Mâdem meylü'l-istikmal (tekâmül meyli) kâinatta fıtrat-ı beşeriyede fıtraten derc edilmiş. Elbette, beşerin zulüm ve hatasıyla başına çabuk bir kıyamet kopmazsa, istikbalde hak ve hakikat, âlem-i İslâmda nev-i beşerin eski hatîatına kefaret olacak bir saadet-i dünyeviyeyi de gösterecek inşaallah.
Evet, bakınız, zaman hatt-ı müstakim üzerine hareket etmiyor ki, mebde ve müntehâsı birbirinden uzaklaşsın. Belki küre-i arzın hareketi gibi bir daire içinde dönüyor. Bazan terakki içinde yaz ve bahar mevsimi gösterir. Bazan tedennî içinde kış ve fırtına mevsimini gösterir. Her kıştan sonra bir bahar, her geceden sonra bir sabah olduğu gibi, nev-i beşerin dahi bir sabahı, bir baharı olacak inşaallah. Hakikat-i İslâmiyenin güneşiyle, sulh-u umumî dairesinde hakikî medeniyeti görmeyi rahmet-i İlâhiyeden bekleyebilirsiniz.

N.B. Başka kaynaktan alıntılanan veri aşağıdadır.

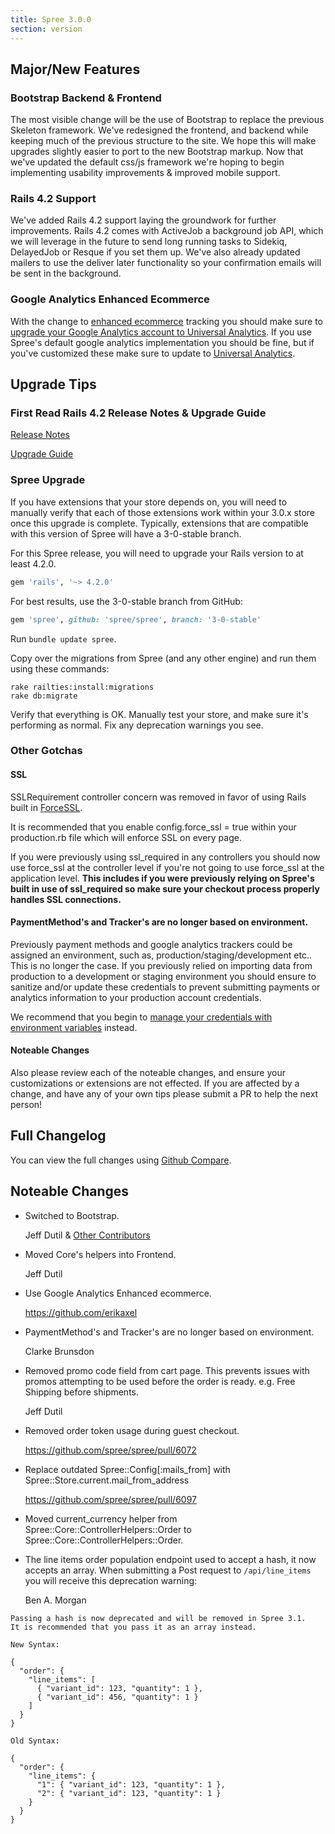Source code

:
 ```yaml
---
title: Spree 3.0.0
section: version
---
```


## Major/New Features

### Bootstrap Backend & Frontend

The most visible change will be the use of Bootstrap to replace the previous
Skeleton framework. We've redesigned the frontend, and backend while keeping
much of the previous structure to the site. We hope this will make upgrades
slightly easier to port to the new Bootstrap markup.  Now that we've updated
the default css/js framework we're hoping to begin implementing usability
improvements & improved mobile support.

### Rails 4.2 Support

We've added Rails 4.2 support laying the groundwork for further improvements.
Rails 4.2 comes with ActiveJob a background job API, which we will leverage in
the future to send long running tasks to Sidekiq, DelayedJob or Resque if you
set them up.  We've also already updated mailers to use the deliver later
functionality so your confirmation emails will be sent in the background.

### Google Analytics Enhanced Ecommerce

With the change to [enhanced ecommerce](https://developers.google.com/analytics/devguides/collection/analyticsjs/enhanced-ecommerce) tracking you should make sure to [upgrade your Google Analytics account to Universal Analytics](https://developers.google.com/analytics/devguides/collection/upgrade/reference/gajs-analyticsjs#overview).  If you use Spree's default google analytics implementation you should be fine, but if you've customized these make sure to update to [Universal Analytics](https://developers.google.com/analytics/devguides/collection/analyticsjs/).

## Upgrade Tips

### First Read Rails 4.2 Release Notes & Upgrade Guide

[Release Notes](http://edgeguides.rubyonrails.org/4_2_release_notes.html)

[Upgrade Guide](http://edgeguides.rubyonrails.org/upgrading_ruby_on_rails.html#upgrading-from-rails-4-1-to-rails-4-2)

### Spree Upgrade

If you have extensions that your store depends on, you will need to manually
verify that each of those extensions work within your 3.0.x store once this
upgrade is complete. Typically, extensions that are compatible with this
version of Spree will have a 3-0-stable branch.


For this Spree release, you will need to upgrade your Rails version to at least 4.2.0.

```ruby
gem 'rails', '~> 4.2.0'
```

For best results, use the 3-0-stable branch from GitHub:

```ruby
gem 'spree', github: 'spree/spree', branch: '3-0-stable'
```

Run `bundle update spree`.

Copy over the migrations from Spree (and any other engine) and run them using
these commands:

    rake railties:install:migrations
    rake db:migrate


Verify that everything is OK. Manually test your store, and make sure it's performing
as normal. Fix any deprecation warnings you see.

### Other Gotchas

#### SSL

SSLRequirement controller concern was removed in favor of using Rails built in [ForceSSL](http://api.rubyonrails.org/classes/ActionController/ForceSSL/ClassMethods.html).

It is recommended that you enable config.force_ssl = true within your production.rb file which will enforce SSL on every page.

If you were previously using ssl_required in any controllers you should now use force_ssl at the controller level if you're not going to use force_ssl at the application level.
**This includes if you were previously relying on Spree's built in use of ssl_required so make sure your checkout process properly handles SSL connections.**

#### PaymentMethod's and Tracker's are no longer based on environment.

Previously payment methods and google analytics trackers could be assigned an environment,
such as, production/staging/development etc.. This is no longer the case.  If you previously
relied on importing data from production to a development or staging environment you should
ensure to sanitize and/or update these credentials to prevent submitting payments or analytics
information to your production account credentials.

We recommend that you begin to [manage your credentials with environment variables](http://www.gotealeaf.com/blog/managing-environment-configuration-variables-in-rails) instead.

#### Noteable Changes

Also please review each of the noteable changes, and ensure your customizations
or extensions are not effected. If you are affected by a change, and have any
of your own tips please submit a PR to help the next person!

## Full Changelog

You can view the full changes using [Github Compare](https://github.com/spree/spree/compare/2-4-stable...3-0-stable).

## Noteable Changes

* Switched to Bootstrap.

    Jeff Dutil & [Other Contributors](https://github.com/200Creative/spree_bootstrap_frontend/graphs/contributors)

* Moved Core's helpers into Frontend.

    Jeff Dutil

* Use Google Analytics Enhanced ecommerce.

    https://github.com/erikaxel

* PaymentMethod's and Tracker's are no longer based on environment.

    Clarke Brunsdon

* Removed promo code field from cart page. This prevents issues with promos
  attempting to be used before the order is ready. e.g. Free Shipping before shipments.

    Jeff Dutil

* Removed order token usage during guest checkout.

    https://github.com/spree/spree/pull/6072

* Replace outdated Spree::Config[:mails_from] with Spree::Store.current.mail_from_address

    https://github.com/spree/spree/pull/6097

* Moved current_currency helper from Spree::Core::ControllerHelpers::Order to Spree::Core::ControllerHelpers::Order.

* The line items order population endpoint used to accept a hash, it now accepts an array. When submitting a Post request to `/api/line_items` you will receive this deprecation warning:

    Ben A. Morgan

```text
Passing a hash is now deprecated and will be removed in Spree 3.1.
It is recommended that you pass it as an array instead.

New Syntax:

{
  "order": {
    "line_items": [
      { "variant_id": 123, "quantity": 1 },
      { "variant_id": 456, "quantity": 1 }
    ]
  }
}

Old Syntax:

{
  "order": {
    "line_items": {
      "1": { "variant_id": 123, "quantity": 1 },
      "2": { "variant_id": 123, "quantity": 1 }
    }
  }
}
```
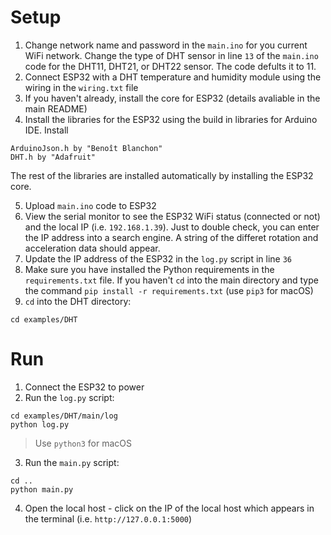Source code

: # Setup
1. Change network name and password in the ```main.ino``` for you current WiFi network. Change the type of DHT sensor in line ```13``` of the ```main.ino``` code for the DHT11, DHT21, or DHT22 sensor. The code defults it to 11.
2. Connect ESP32 with a DHT temperature and humidity module using the wiring in the ```wiring.txt``` file
3. If you haven't already, install the core for ESP32 (details avaliable in the main README)
4. Install the libraries for the ESP32 using the build in libraries for Arduino IDE. Install
```
ArduinoJson.h by "Benoît Blanchon"
DHT.h by "Adafruit"
```
The rest of the libraries are installed automatically by installing the ESP32 core.

5. Upload ```main.ino``` code to ESP32
6. View the serial monitor to see the ESP32 WiFi status (connected or not) and the local IP (i.e. ```192.168.1.39```). Just to double check, you can enter the IP address into a search engine. A string of the differet rotation and acceleration data should appear.
7. Update the IP address of the ESP32 in the ```log.py``` script in line ``36``
8. Make sure you have installed the Python requirements in the ```requirements.txt``` file. If you haven't ```cd``` into the main directory and type the command ```pip install -r requirements.txt``` (use ```pip3``` for macOS)
9. ```cd``` into the DHT directory:
```
cd examples/DHT
```

# Run
1. Connect the ESP32 to power
2. Run the ```log.py``` script:
```
cd examples/DHT/main/log
python log.py
```
> Use ```python3``` for macOS

3. Run the ```main.py``` script:
```
cd ..
python main.py
```
4. Open the local host - click on the IP of the local host which appears in the terminal (i.e. ```http://127.0.0.1:5000```)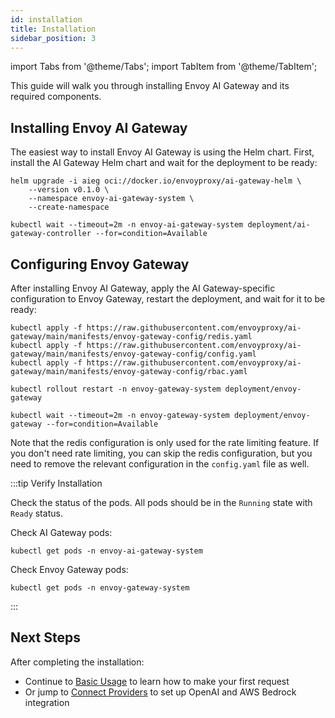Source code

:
 ```yaml
---
id: installation
title: Installation
sidebar_position: 3
---
```


import Tabs from '@theme/Tabs';
import TabItem from '@theme/TabItem';

This guide will walk you through installing Envoy AI Gateway and its required components.

## Installing Envoy AI Gateway

The easiest way to install Envoy AI Gateway is using the Helm chart. First, install the AI Gateway Helm chart and wait for the deployment to be ready:

```shell
helm upgrade -i aieg oci://docker.io/envoyproxy/ai-gateway-helm \
    --version v0.1.0 \
    --namespace envoy-ai-gateway-system \
    --create-namespace

kubectl wait --timeout=2m -n envoy-ai-gateway-system deployment/ai-gateway-controller --for=condition=Available
```

## Configuring Envoy Gateway

After installing Envoy AI Gateway, apply the AI Gateway-specific configuration to Envoy Gateway, restart the deployment, and wait for it to be ready:

```shell
kubectl apply -f https://raw.githubusercontent.com/envoyproxy/ai-gateway/main/manifests/envoy-gateway-config/redis.yaml
kubectl apply -f https://raw.githubusercontent.com/envoyproxy/ai-gateway/main/manifests/envoy-gateway-config/config.yaml
kubectl apply -f https://raw.githubusercontent.com/envoyproxy/ai-gateway/main/manifests/envoy-gateway-config/rbac.yaml

kubectl rollout restart -n envoy-gateway-system deployment/envoy-gateway

kubectl wait --timeout=2m -n envoy-gateway-system deployment/envoy-gateway --for=condition=Available
```

Note that the redis configuration is only used for the rate limiting feature. If you don't need rate limiting, you can skip the redis configuration,
but you need to remove the relevant configuration in the `config.yaml` file as well.

:::tip Verify Installation

Check the status of the pods. All pods should be in the `Running` state with `Ready` status.

Check AI Gateway pods:
```shell
kubectl get pods -n envoy-ai-gateway-system
```

Check Envoy Gateway pods:
```shell
kubectl get pods -n envoy-gateway-system
```

:::

## Next Steps

After completing the installation:
- Continue to [Basic Usage](./basic-usage.md) to learn how to make your first request
- Or jump to [Connect Providers](./connect-providers) to set up OpenAI and AWS Bedrock integration
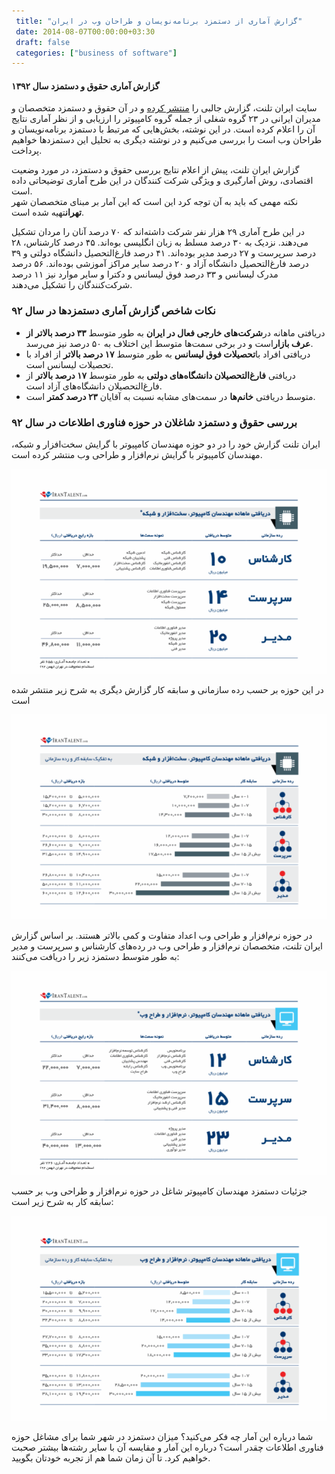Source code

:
 ```yaml
---
 title: "گزارش آماری از دستمزد برنامه‌نویسان و طراحان وب در ایران" 
 date: 2014-08-07T00:00:00+03:30
 draft: false 
 categories: ["business of software"]
---
```



#### گزارش آماری حقوق و دستمزد سال ۱۳۹۲
 

سایت ایران تلنت، گزارش جالبی را [منتشر کرده](http://www.irantalent.com/home/IranTalent-published-the-first-salary-report-1392-Article-7.html) و در آن حقوق و دستمزد متخصصان و مدیران ایرانی در ۲۳ گروه شغلی از جمله گروه کامپیوتر را ارزیابی و از نظر آماری نتایج آن را اعلام کرده است. در این نوشته، بخش‌هایی که مرتبط با دستمزد برنامه‌نویسان و طراحان وب است را بررسی می‌کنیم و در نوشته دیگری به تحلیل این دستمزدها خواهیم پرداخت.
 

گزارش ایران تلنت، پیش از اعلام نتایج بررسی حقوق و دستمزد، در مورد وضعیت اقتصادی، روش آمارگیری و ویژگی شرکت کنندگان در این طرح آماری توضیحاتی داده است.  
نکته مهمی که باید به آن توجه کرد این است که این آمار بر مبنای متخصصان شهر **تهران**تهیه شده است.



در این طرح آماری ۲۹ هزار نفر شرکت داشته‌اند که ۷۰ درصد آنان را مردان تشکیل می‌دهند. نزدیک به ۳۰ درصد مسلط به زبان انگلیسی بوه‌اند. ۴۵ درصد کارشناس، ۲۸ درصد سرپرست و ۲۷ درصد مدیر بوده‌اند. ۴۱ درصد فارغ‌التحصیل دانشگاه دولتی و ۳۹ درصد فارغ‌التحصیل دانشگاه آزاد و ۲۰ درصد سایر مراکز آموزشی بوده‌اند. ۵۶ درصد مدرک لیسانس و ۳۳ درصد فوق لیسانس و دکترا و سایر موارد نیز ۱۱ درصد شرکت‌کنندگان را تشکیل می‌دهند.



### نکات شاخص گزارش آماری دستمزدها در سال ۹۲






- دریافتی ماهانه در**شرکت‌های خارجی فعال در ایران** به طور متوسط **۳۳ درصد بالاتر از عرف بازار**است و در برخی سمت‌ها متوسط این اختلاف به ۵۰ درصد نیز می‌رسد.
- دریافتی افراد با**تحصیلات فوق لیسانس** به طور متوسط **۱۷ درصد بالاتر** از افراد با تحصیلات لیسانس است.
- دریافتی **فارغ‌التحصیلان دانشگاه‌های دولتی** به طور متوسط **۱۷ درصد بالاتر** از فارغ‌التحصیلان دانشگاه‌های آزاد است.
- متوسط دریافتی **خانم‌ها** در سمت‌های مشابه نسبت به آقایان **۲۳ درصد کمتر** است.







### بررسی حقوق و دستمزد شاغلان در حوزه فناوری اطلاعات در سال ۹۲



ایران تلنت گزارش خود را در دو حوزه مهندسان کامپیوتر با گرایش سخت‌افزار و شبکه، مهندسان کامپیوتر با گرایش نرم‌افزار و طراحی وب منتشر کرده است.   


![](/oldimg/1_hardware_salaray.png)

در این حوزه بر حسب رده سازمانی و سابقه کار گزارش دیگری به شرح زیر منتشر شده است  

![](/oldimg/1_hardware_salaray2.png)

در حوزه نرم‌افزار و طراحی وب اعداد متفاوت و کمی بالاتر هستند. بر اساس گزارش ایران تلنت، متخصصان نرم‌افزار و طراحی وب در رده‌های کارشناس و سرپرست و مدیر به طور متوسط دستمزد زیر را دریافت می‌کنند:

![](/oldimg/software_salary.png)

جزئیات دستمزد مهندسان کامپیوتر شاغل در حوزه نرم‌افزار و طراحی وب بر حسب سابقه کار به شرح زیر است:


![](/oldimg/software_salary2.png)



شما درباره این آمار چه فکر می‌کنید؟ میزان دستمزد در شهر شما برای مشاغل حوزه فناوری اطلاعات چقدر است؟ درباره این آمار و مقایسه آن با سایر رشته‌ها بیشتر صحبت خواهیم کرد. تا آن زمان شما هم از تجربه خودتان بگویید.

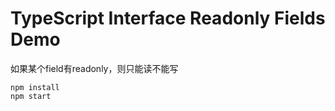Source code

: TypeScript Interface Readonly Fields Demo
===========================

如果某个field有readonly，则只能读不能写

```
npm install
npm start
```
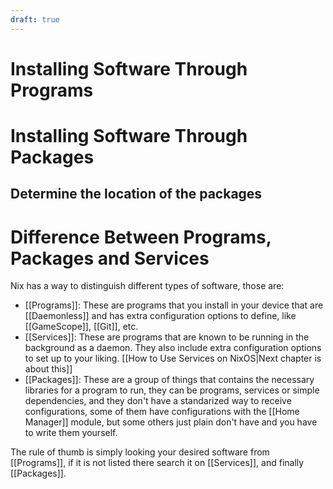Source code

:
 ```yaml
---
draft: true
---
```



# Installing Software Through Programs

# Installing Software Through Packages

## Determine the location of the packages

# Difference Between Programs, Packages and Services

Nix has a way to distinguish different types of software, those are:

- [[Programs]]: These are programs that you install in your device that are [[Daemonless]] and has extra configuration options to define, like [[GameScope]], [[Git]], etc.
- [[Services]]: These are programs that are known to be running in the background as a daemon. They also include extra configuration options to set up to your liking. [[How to Use Services on NixOS|Next chapter is about this]]
- [[Packages]]: These are a group of things that contains the necessary libraries for a program to run, they can be programs, services or simple dependencies, and they don't have a standarized way to receive configurations, some of them have configurations with the [[Home Manager]] module, but some others just plain don't have and you have to write them yourself.

The rule of thumb is simply looking your desired software from [[Programs]], if it is not listed there search it on [[Services]], and finally [[Packages]].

Dersin başında, bir buçuk burhanı dâvâmıza şahit göstereceğiz demiştik. Şimdi bir burhan mücmelen bitti. O dâvânın yarı burhanı da şudur ki:
Fenlerin casus gibi tetkikatıyla ve hadsiz tecrübelerle sabit olmuş ki, kâinatın nizamında galib-i mutlak ve maksud-u bizzat ve Sâni-i Zülcelâlin hakikî maksatları, hayır ve hüsün ve güzellik ve mükemmeliyettir. Çünkü kâinata ait fenlerden her bir fen, küllî kaideleriyle bahsettiği nev' ve taifede öyle bir intizam ve mükemmeliyet gösteriyor ki, ondan daha mükemmel, akıl bulamıyor. Meselâ, tıbba ait teşrih-i beden-i insanî fenni ve kozmoğrafyaya tabi manzume-i şemsiye fenni, nebatât ve hayvanâta ait fenler gibi bütün fenlerin her birisi, küllî kaideleriyle o bahsettiği kısımda Sâni-i Zülcelâlin o nev'ideki nizamında mucizat-ı kudretini ve hikmetini ve اَحْسَنَ كُلَّ شَىْءٍ خَلَقَهُ [1] hakikatını gösteriyor.